Here is the task for the records below: repeat exactly the lines from the one with "1. **!state 명령어**" to the one with "- [ ] 비관리자의 admin 명령어 시도", both included, and nothing else.

══ Data shown

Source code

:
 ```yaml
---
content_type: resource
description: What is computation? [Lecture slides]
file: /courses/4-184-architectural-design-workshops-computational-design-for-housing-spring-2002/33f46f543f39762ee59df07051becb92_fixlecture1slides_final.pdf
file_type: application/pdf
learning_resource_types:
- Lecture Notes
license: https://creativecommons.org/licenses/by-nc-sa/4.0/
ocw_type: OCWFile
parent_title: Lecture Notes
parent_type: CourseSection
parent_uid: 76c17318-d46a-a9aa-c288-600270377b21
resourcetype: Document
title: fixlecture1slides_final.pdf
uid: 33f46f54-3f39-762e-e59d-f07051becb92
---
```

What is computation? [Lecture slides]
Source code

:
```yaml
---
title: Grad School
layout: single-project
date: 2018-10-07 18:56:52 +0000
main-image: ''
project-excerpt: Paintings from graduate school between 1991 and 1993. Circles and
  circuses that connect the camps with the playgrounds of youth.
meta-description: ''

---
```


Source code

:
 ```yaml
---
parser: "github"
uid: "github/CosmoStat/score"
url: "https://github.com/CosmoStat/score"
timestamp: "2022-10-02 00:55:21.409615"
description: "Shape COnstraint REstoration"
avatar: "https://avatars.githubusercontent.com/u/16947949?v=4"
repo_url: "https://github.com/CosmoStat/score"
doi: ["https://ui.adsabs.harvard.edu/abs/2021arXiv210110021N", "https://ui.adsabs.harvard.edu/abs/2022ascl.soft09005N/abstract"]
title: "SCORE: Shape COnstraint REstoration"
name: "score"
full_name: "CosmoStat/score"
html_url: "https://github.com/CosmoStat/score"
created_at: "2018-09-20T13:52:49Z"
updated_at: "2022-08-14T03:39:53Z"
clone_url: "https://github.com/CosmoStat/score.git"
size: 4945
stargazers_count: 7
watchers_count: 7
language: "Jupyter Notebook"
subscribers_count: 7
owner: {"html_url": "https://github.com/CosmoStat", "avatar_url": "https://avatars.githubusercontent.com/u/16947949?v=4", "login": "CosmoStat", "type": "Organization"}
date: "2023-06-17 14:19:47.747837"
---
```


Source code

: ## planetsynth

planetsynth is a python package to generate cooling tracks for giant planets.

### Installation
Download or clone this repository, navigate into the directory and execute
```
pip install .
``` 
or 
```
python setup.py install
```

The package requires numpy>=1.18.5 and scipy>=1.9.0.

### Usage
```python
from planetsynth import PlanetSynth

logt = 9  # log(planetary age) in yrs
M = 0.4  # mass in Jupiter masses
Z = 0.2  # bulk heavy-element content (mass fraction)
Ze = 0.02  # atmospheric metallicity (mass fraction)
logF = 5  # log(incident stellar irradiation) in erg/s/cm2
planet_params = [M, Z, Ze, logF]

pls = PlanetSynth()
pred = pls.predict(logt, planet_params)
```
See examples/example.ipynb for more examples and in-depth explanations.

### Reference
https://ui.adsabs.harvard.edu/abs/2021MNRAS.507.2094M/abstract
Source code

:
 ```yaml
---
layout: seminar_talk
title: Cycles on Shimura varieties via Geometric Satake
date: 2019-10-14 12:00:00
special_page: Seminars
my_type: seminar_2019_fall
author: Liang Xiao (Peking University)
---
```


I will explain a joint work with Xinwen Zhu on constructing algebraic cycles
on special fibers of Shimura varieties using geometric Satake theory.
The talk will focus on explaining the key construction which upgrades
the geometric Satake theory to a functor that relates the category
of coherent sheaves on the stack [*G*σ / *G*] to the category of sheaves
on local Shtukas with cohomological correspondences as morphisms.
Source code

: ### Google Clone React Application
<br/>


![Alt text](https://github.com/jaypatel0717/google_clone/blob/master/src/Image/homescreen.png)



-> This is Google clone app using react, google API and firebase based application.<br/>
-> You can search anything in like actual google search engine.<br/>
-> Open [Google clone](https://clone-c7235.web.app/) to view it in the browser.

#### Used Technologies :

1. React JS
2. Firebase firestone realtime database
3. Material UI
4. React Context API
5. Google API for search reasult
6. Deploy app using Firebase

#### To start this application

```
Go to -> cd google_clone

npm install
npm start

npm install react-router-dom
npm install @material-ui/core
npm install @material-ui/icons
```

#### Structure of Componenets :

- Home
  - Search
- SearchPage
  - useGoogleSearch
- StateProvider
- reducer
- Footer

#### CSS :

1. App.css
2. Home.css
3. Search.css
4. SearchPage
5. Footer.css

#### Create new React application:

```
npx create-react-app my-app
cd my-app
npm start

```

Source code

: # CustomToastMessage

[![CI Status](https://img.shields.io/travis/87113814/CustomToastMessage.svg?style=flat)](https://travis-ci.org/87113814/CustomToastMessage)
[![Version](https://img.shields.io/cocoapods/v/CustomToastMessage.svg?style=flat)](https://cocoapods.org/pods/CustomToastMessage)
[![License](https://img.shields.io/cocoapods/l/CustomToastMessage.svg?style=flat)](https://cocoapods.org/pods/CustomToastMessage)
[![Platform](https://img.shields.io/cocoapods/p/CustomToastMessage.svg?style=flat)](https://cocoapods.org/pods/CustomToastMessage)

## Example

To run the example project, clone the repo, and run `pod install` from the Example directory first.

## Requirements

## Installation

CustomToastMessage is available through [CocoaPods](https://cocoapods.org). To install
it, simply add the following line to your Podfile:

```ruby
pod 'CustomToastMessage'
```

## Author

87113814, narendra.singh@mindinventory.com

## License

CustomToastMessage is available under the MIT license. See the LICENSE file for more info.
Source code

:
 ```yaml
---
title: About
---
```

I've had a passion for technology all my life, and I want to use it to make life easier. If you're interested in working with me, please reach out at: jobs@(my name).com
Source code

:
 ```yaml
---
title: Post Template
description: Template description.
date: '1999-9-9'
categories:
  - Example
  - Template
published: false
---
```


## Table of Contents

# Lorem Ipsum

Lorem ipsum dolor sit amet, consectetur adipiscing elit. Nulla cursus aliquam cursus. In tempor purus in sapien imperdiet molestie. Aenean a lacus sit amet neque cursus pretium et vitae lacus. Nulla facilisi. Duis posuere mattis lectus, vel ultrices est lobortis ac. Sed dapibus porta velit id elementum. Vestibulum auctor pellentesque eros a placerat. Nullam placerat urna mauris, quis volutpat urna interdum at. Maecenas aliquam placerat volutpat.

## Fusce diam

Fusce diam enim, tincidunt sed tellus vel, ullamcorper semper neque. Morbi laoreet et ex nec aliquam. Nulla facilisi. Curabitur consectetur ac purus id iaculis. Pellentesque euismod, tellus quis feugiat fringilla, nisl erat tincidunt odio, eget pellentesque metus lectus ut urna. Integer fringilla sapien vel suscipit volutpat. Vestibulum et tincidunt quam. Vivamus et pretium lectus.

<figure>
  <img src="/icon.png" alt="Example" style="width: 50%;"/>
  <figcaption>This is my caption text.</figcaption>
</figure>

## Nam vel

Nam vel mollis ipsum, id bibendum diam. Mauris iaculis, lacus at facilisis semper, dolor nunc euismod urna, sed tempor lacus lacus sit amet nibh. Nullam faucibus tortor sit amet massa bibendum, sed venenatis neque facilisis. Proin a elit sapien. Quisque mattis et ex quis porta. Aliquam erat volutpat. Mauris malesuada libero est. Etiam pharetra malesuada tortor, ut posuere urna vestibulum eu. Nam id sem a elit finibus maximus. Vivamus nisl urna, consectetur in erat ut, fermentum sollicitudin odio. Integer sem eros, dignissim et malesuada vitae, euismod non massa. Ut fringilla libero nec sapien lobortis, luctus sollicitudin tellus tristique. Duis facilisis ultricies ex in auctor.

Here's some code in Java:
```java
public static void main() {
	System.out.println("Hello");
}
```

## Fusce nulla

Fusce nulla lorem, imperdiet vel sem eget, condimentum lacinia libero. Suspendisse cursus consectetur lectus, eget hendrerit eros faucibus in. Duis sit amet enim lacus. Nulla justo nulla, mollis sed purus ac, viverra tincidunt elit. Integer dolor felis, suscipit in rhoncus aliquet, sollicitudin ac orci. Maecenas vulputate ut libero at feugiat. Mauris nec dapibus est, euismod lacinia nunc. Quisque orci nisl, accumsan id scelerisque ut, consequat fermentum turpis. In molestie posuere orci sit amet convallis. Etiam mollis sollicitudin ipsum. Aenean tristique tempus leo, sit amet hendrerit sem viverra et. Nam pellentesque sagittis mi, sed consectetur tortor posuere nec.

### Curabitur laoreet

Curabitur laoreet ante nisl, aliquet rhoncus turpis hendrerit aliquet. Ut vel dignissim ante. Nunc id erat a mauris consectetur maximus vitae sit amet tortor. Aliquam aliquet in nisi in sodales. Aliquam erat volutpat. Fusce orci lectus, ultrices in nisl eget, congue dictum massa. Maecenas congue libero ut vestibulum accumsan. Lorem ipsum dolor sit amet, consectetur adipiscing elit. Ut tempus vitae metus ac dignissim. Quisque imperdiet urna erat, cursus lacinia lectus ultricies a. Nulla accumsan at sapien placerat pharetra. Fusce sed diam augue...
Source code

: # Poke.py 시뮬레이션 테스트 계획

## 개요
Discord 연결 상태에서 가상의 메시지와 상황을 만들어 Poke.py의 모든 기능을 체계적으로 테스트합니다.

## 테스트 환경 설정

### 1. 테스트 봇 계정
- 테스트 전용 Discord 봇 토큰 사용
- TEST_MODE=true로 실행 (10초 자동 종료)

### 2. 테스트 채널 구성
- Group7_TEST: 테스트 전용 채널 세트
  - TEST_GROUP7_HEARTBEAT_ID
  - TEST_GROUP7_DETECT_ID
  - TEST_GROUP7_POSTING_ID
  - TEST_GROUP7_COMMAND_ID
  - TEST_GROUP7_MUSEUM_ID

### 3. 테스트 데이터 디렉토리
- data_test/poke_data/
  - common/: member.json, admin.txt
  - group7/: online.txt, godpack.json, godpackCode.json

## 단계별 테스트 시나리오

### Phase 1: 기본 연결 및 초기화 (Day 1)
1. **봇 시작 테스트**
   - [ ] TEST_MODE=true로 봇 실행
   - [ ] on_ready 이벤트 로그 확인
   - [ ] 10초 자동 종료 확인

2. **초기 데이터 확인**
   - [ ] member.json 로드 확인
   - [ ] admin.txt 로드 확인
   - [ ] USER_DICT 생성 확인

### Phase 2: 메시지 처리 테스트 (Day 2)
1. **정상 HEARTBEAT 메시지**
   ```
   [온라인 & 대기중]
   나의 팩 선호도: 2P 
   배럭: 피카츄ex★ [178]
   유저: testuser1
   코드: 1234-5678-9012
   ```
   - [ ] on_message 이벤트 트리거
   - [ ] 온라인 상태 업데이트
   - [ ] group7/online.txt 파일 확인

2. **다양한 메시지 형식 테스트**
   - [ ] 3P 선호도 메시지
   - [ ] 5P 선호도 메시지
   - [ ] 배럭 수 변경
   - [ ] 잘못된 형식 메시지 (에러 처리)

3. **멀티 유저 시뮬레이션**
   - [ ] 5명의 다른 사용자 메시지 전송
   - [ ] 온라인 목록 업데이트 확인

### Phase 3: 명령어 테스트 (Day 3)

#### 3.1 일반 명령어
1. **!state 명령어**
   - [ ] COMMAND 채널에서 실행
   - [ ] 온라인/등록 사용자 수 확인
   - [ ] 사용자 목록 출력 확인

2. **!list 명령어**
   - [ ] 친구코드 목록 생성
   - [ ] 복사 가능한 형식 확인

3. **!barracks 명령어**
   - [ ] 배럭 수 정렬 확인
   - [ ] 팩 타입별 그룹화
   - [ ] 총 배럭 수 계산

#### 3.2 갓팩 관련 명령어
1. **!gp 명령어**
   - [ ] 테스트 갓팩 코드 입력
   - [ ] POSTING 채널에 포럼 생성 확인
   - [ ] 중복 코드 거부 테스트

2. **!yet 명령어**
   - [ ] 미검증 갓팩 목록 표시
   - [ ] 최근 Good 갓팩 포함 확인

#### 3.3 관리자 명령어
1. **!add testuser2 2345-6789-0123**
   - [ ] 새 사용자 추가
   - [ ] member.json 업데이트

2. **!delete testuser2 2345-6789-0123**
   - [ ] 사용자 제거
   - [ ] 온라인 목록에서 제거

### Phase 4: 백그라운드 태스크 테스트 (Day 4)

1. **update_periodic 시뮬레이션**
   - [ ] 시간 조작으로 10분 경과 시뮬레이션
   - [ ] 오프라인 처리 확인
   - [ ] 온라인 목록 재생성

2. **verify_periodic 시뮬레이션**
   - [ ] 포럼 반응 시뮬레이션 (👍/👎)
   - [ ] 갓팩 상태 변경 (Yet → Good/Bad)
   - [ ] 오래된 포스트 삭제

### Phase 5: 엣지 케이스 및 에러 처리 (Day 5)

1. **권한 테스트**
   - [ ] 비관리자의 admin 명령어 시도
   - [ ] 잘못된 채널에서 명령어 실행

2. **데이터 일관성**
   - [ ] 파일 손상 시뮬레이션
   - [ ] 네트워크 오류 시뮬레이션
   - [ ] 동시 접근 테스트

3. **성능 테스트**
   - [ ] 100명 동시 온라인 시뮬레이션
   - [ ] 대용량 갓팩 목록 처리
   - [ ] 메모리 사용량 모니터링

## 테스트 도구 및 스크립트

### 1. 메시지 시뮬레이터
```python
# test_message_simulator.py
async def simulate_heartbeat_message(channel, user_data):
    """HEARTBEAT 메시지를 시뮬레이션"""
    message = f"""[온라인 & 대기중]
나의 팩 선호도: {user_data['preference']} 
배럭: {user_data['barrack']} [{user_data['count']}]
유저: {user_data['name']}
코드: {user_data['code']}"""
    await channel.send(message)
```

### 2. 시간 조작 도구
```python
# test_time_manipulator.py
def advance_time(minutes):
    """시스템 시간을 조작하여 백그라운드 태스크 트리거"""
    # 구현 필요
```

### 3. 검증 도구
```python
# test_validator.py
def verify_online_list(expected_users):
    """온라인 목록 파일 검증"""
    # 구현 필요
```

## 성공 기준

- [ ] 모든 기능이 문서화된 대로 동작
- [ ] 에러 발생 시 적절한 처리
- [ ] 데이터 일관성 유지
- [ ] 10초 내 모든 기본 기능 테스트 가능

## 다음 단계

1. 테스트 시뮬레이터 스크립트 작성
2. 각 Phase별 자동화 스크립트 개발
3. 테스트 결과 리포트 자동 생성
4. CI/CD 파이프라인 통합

════

# Result of the task:
1. **!state 명령어**
   - [ ] COMMAND 채널에서 실행
   - [ ] 온라인/등록 사용자 수 확인
   - [ ] 사용자 목록 출력 확인

2. **!list 명령어**
   - [ ] 친구코드 목록 생성
   - [ ] 복사 가능한 형식 확인

3. **!barracks 명령어**
   - [ ] 배럭 수 정렬 확인
   - [ ] 팩 타입별 그룹화
   - [ ] 총 배럭 수 계산

#### 3.2 갓팩 관련 명령어
1. **!gp 명령어**
   - [ ] 테스트 갓팩 코드 입력
   - [ ] POSTING 채널에 포럼 생성 확인
   - [ ] 중복 코드 거부 테스트

2. **!yet 명령어**
   - [ ] 미검증 갓팩 목록 표시
   - [ ] 최근 Good 갓팩 포함 확인

#### 3.3 관리자 명령어
1. **!add testuser2 2345-6789-0123**
   - [ ] 새 사용자 추가
   - [ ] member.json 업데이트

2. **!delete testuser2 2345-6789-0123**
   - [ ] 사용자 제거
   - [ ] 온라인 목록에서 제거

### Phase 4: 백그라운드 태스크 테스트 (Day 4)

1. **update_periodic 시뮬레이션**
   - [ ] 시간 조작으로 10분 경과 시뮬레이션
   - [ ] 오프라인 처리 확인
   - [ ] 온라인 목록 재생성

2. **verify_periodic 시뮬레이션**
   - [ ] 포럼 반응 시뮬레이션 (👍/👎)
   - [ ] 갓팩 상태 변경 (Yet → Good/Bad)
   - [ ] 오래된 포스트 삭제

### Phase 5: 엣지 케이스 및 에러 처리 (Day 5)

1. **권한 테스트**
   - [ ] 비관리자의 admin 명령어 시도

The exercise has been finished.